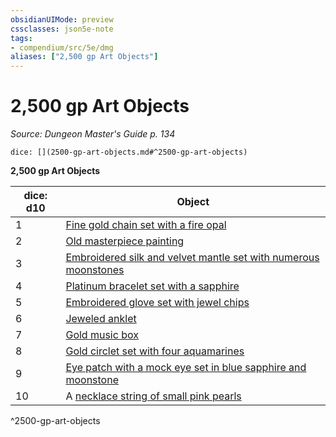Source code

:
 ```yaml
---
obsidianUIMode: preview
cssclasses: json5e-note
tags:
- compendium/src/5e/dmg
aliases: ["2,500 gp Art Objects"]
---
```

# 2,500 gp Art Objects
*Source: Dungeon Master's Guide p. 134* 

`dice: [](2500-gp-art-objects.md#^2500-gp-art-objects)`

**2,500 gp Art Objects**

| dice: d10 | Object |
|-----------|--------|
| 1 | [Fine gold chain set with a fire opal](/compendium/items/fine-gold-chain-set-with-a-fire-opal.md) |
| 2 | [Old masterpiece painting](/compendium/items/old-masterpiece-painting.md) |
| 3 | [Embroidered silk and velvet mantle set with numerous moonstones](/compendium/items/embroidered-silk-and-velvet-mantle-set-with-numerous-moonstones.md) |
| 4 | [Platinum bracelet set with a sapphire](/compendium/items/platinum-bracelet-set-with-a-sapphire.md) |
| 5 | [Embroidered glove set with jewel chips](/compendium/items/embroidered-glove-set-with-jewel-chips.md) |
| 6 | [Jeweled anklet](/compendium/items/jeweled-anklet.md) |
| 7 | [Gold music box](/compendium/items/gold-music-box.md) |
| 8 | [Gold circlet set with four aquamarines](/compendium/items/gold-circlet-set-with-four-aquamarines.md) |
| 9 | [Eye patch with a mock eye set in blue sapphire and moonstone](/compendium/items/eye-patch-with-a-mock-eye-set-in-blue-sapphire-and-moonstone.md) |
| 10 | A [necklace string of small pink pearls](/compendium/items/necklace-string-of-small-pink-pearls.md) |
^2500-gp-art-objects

--

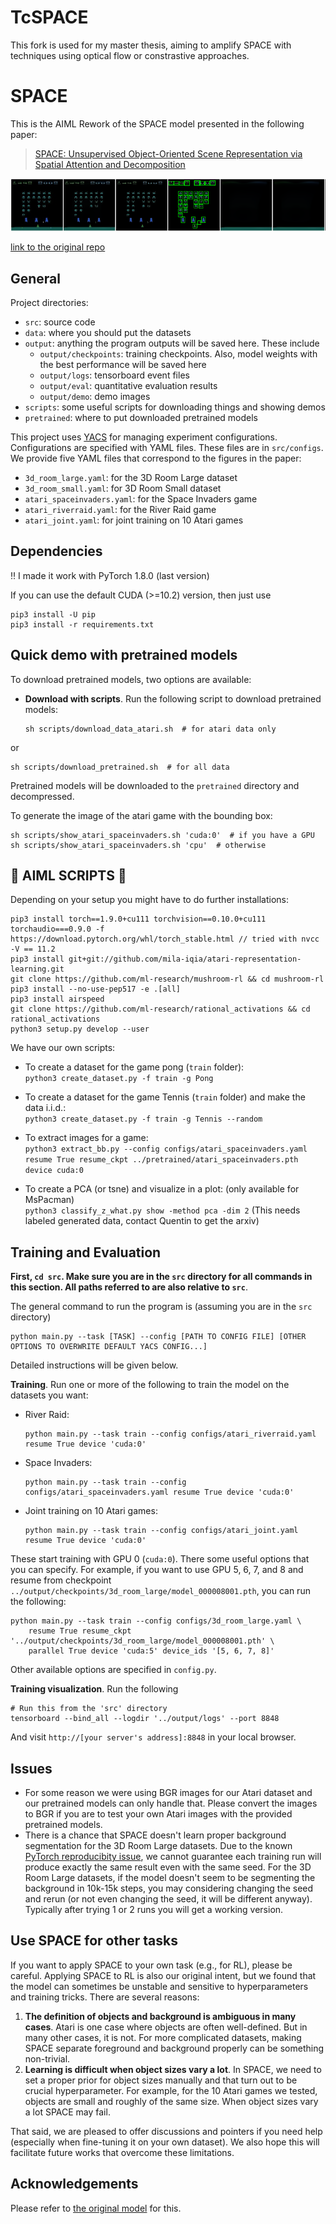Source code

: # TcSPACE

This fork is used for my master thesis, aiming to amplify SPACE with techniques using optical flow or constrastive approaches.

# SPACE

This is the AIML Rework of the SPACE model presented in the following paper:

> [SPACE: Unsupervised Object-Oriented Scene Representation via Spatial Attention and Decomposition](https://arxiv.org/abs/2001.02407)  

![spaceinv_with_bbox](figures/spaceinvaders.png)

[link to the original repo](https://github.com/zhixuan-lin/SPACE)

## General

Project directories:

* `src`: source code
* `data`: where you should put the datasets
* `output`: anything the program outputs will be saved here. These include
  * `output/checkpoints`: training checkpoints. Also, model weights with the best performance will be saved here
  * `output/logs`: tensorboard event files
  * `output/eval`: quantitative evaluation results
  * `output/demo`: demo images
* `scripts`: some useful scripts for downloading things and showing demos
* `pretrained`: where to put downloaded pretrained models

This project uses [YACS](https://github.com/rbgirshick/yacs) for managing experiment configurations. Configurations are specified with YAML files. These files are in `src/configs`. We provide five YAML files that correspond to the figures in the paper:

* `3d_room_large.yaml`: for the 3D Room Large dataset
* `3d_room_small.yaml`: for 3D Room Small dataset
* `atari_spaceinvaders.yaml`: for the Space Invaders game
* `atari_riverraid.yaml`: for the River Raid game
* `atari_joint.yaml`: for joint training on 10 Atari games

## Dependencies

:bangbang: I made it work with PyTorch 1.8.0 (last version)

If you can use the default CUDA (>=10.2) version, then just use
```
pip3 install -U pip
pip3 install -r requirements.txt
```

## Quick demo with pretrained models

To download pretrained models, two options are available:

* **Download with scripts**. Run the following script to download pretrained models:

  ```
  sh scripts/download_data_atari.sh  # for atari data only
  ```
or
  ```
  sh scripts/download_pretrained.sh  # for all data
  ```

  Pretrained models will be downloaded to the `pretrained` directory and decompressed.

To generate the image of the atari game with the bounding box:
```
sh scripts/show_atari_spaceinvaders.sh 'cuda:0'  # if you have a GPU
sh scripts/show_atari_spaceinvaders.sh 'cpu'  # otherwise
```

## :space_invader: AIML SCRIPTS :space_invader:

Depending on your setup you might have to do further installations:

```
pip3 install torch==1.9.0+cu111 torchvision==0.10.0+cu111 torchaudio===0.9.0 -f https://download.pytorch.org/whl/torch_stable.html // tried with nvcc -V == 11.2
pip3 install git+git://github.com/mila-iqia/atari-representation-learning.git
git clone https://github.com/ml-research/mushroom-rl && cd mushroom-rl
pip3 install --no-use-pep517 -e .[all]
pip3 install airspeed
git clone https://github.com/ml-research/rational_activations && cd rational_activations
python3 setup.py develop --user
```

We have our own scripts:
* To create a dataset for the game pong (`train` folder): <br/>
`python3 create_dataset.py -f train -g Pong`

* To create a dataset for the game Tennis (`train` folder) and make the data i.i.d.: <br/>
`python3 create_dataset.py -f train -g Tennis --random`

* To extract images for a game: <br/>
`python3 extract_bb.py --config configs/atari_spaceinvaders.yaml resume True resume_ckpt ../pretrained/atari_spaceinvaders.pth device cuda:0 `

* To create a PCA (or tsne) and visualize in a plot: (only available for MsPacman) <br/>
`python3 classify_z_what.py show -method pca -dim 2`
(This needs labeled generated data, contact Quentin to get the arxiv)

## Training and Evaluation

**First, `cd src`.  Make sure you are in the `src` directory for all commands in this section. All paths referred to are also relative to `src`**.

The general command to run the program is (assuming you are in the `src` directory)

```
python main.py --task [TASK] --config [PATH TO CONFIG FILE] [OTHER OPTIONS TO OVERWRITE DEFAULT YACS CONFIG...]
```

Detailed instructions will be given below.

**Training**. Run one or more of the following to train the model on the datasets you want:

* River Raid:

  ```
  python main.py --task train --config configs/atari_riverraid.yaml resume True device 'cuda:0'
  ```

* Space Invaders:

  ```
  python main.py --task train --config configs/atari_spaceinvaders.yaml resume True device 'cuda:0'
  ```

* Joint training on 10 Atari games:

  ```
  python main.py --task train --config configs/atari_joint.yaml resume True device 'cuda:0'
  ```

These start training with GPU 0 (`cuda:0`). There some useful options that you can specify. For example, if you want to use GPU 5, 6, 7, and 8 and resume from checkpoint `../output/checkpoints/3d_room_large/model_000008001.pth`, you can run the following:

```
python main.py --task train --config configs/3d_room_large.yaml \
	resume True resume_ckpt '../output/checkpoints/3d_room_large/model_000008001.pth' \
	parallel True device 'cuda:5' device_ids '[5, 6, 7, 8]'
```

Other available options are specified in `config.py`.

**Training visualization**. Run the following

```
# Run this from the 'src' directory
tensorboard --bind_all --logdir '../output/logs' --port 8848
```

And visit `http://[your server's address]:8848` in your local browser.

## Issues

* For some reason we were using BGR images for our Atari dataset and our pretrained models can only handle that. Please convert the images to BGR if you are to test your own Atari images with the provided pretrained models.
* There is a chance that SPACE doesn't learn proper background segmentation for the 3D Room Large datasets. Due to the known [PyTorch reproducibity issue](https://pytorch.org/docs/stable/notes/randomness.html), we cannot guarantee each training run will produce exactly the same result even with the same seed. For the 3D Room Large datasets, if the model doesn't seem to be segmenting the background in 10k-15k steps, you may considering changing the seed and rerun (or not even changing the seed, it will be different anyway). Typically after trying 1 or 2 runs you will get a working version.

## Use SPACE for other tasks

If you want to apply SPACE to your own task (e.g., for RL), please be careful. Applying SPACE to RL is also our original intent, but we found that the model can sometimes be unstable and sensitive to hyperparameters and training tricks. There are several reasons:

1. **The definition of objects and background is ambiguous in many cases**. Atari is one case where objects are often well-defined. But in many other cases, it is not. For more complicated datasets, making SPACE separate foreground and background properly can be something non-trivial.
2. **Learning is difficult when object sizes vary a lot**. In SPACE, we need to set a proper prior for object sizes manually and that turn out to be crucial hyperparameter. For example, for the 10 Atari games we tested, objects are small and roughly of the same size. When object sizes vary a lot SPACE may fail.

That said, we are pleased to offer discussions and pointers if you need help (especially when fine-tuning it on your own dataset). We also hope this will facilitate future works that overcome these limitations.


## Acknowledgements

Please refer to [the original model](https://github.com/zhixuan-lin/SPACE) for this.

◆ EXERCISE:
Check each line of the listing above for the string "tensorboard", then report only how many lines have it.

◆ ANSWER FOR THIS EXERCISE:
2